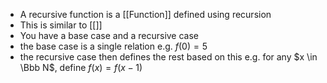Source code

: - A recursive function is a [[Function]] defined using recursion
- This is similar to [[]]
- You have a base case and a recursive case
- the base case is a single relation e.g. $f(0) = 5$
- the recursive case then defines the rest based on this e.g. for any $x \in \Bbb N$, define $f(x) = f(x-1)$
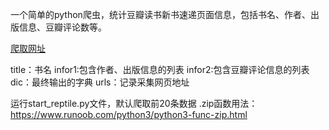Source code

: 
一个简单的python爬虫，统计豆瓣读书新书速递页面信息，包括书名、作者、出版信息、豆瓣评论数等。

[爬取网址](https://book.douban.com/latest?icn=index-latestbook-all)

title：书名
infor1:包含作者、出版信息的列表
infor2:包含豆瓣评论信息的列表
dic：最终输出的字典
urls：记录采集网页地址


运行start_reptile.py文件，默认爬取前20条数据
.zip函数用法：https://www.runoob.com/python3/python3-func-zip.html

(PROMPT)
Pictures stay out. Print the data exactly, from its first line through the line containing "一个简单的python爬虫，".

(OUTPUT)
Source code

: - A recursive function is a [[Function]] defined using recursion
- This is similar to [[]]
- You have a base case and a recursive case
- the base case is a single relation e.g. $f(0) = 5$
- the recursive case then defines the rest based on this e.g. for any $x \in \Bbb N$, define $f(x) = f(x-1)$
Source code

: 
一个简单的python爬虫，统计豆瓣读书新书速递页面信息，包括书名、作者、出版信息、豆瓣评论数等。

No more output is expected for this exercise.